We may need to disclose or retain your personal data when required by law or legal process, or when necessary for the security of our services, customers, or products (e.g., in the event of an attack on our systems).
Subprocessors may be used for data processing, and data may be disclosed to them for processing on behalf of our company. All our subprocessors comply with the applicable personal data law and data protection regulation.
Cookies
The number of visitors to the website and other information normally collected during visits to the website (IP address, logins, pages visited, and time of visit) are monitored at a general level using cookies. Cookies are used to provide services and to facilitate the use of services.
Users cannot be identified solely on the basis of cookies. Visitors can disable cookies in their browser settings, but this will prevent them from using all of our services.
Protection of personal data
Kirjavälitys has implemented modern organizational and technical security measures to ensure the protection of personal data at the process and method level. Your personal data is protected against unauthorized access, use, and disclosure using modern security techniques. In addition, we pseudonymize or anonymize all possible personal data in our systems whenever possible. We require our suppliers to process personal data in accordance with this policy and general security practices.

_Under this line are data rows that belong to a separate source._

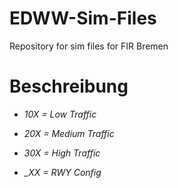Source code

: # EDWW-Sim-Files
Repository for sim files for FIR Bremen


# Beschreibung #

* *10X = Low Traffic* 

* *20X = Medium Traffic* 

* *30X = High Traffic* 

* *_XX = RWY Config* 



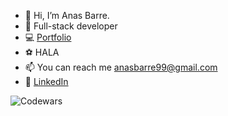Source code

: - 👋 Hi, I’m Anas Barre.  
- 🌱 Full-stack developer
- 💻 [Portfolio](https://anas-barre.netlify.app/)
- ⚽️ HALA 
- 📫 You can reach me anasbarre99@gmail.com
- 🔹 [LinkedIn](https://www.linkedin.com/in/anas-barre-93303723a/)

![Codewars](https://www.codewars.com/users/Sana-Shabeel/badges/large)
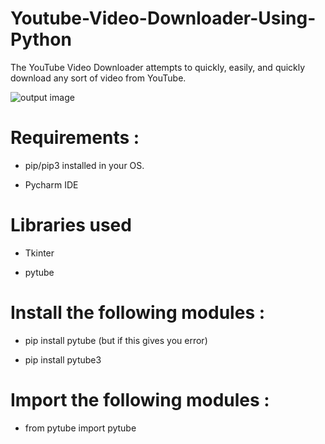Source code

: # Youtube-Video-Downloader-Using-Python
The YouTube Video Downloader attempts to quickly, easily, and quickly download any sort of video from YouTube.

![output image](https://user-images.githubusercontent.com/98476135/181090295-932d7b16-a956-4a1e-9a51-e9b18892c04b.png)

# Requirements :

* pip/pip3 installed in your OS.

* Pycharm IDE

# Libraries used

* Tkinter

* pytube

# Install the following modules :

* pip install pytube (but if this gives you error)

* pip install pytube3

# Import the following modules :

* from pytube import pytube

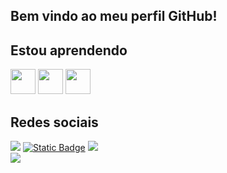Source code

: ## Bem vindo ao meu perfil GitHub!

<!--
**tecnic-1/tecnic-1** is a ✨ _special_ ✨ repository because its `README.md` (this file) appears on your GitHub profile.

Here are some ideas to get you started:

- 💬 Atualmente estou trabalhando em vídeos e jogos!
- ✏️ Atualmente estou aprendendo javascript e desenvolvimento de jogo!
- ♥️ Pronomes: ele/dele
- Linguas que fala: 🇺🇸 🇧🇷
-->

## Estou aprendendo
<img loading="lazy" src="https://cdn.jsdelivr.net/gh/devicons/devicon@latest/icons/javascript/javascript-original.svg" width="40" height="40"/> <img loading="lazy" src="https://cdn.jsdelivr.net/gh/devicons/devicon@latest/icons/lua/lua-original.svg" width="40" height="40"/> <img loading="lazy" src="https://cdn.jsdelivr.net/gh/devicons/devicon@latest/icons/csharp/csharp-original.svg" width="40" height="40"/>

## Redes sociais
<div>
  <a href="https://www.youtube.com/@tecnicgamer1" target="_blank"><img loading="lazy" src="https://img.shields.io/badge/YouTube-FF0000?style=for-the-badge&logo=youtube&logoColor=white" target="_blank"></a>
  <a href="gamejolt.com/invite/tecnicgamer" target="_blank"><img alt="Static Badge" src="https://img.shields.io/badge/gamejolt-%23CCFF00?style=for-the-badge&logo=gamejolt&logoColor=black"></a>
  <a href="https://www.instagram.com/nicolas.miguel.knupffer/"><img loading="lazy" src="https://img.shields.io/badge/-Instagram-%23E4405F?style=for-the-badge&logo=instagram&logoColor=white"></a>
</div>
<img loading="lazy" src="https://media.tenor.com/NjXUcFTS_EkAAAAi/madeline-celeste.gif"/>
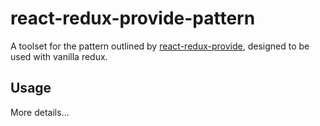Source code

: # react-redux-provide-pattern

A toolset for the pattern outlined by [react-redux-provide](https://github.com/loggur/react-redux-provide), designed to be used with vanilla redux.

## Usage

More details...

Confidentiality of customer records
Our customer and contact information is stored in Stora's secure database, which can only be accessed by designated employees to the extent required by their work duties. The personal data register we manage is strictly confidential.
Your rights
The data subject has the right to access information concerning him or her, the right to request the correction of inaccurate information, the right to restrict or object to the processing of information, and the right to prohibit the use of information provided by him or her for direct advertising, distance selling, and other direct marketing, as well as for market and opinion surveys, and to otherwise exercise their rights as guaranteed by the Personal Data Act and the General Data Protection Regulation. Requests regarding this matter should be addressed to helpdesk(at)storia.fi.
Retention of personal data
We retain your personal data for as long as necessary to provide products and services, to fulfill orders you have placed and accepted, or for other necessary purposes, such as to comply with our legal obligations, resolve disputes, and enforce our agreements. As these needs may vary depending on the type of data and the nature of the services, products, and context, the actual retention periods may vary. Your personal data will be deleted or anonymized when it is no longer necessary for the purposes for which it was collected. Your personal data may be retained for longer than stated above if required by law (e.g., accounting law), regulation, or government decision. We may also retain data that must be retained for dispute resolution or if you have given your consent.
NAME OF THE REGISTER: Storian website register
PURPOSE OF USE OF PERSONAL DATA: Logging in to our online services, placing orders, customer service, development of online services and websites.
PERSONAL DATA CONTAINED IN THE REGISTER: name, email address, phone number, delivery details, username (if logging in to the online service).
RETENTION PERIOD OF PERSONAL DATA: Data will be deleted or anonymized upon request and/or when the customer relationship has ended. Deleting the data also prevents access to digital materials.
USE OF DATA IN DIRECT MARKETING: Data is not used in direct marketing.
TRANSFER OF PERSONAL DATA OUTSIDE THE EU/EEA: Data is not transferred outside the EU/EEA.
PERSONAL DATA CONTACT PERSON: Stora's data protection contact person Jenni Luhtio, helpdesk(at)storia.fi, 010-345 1251.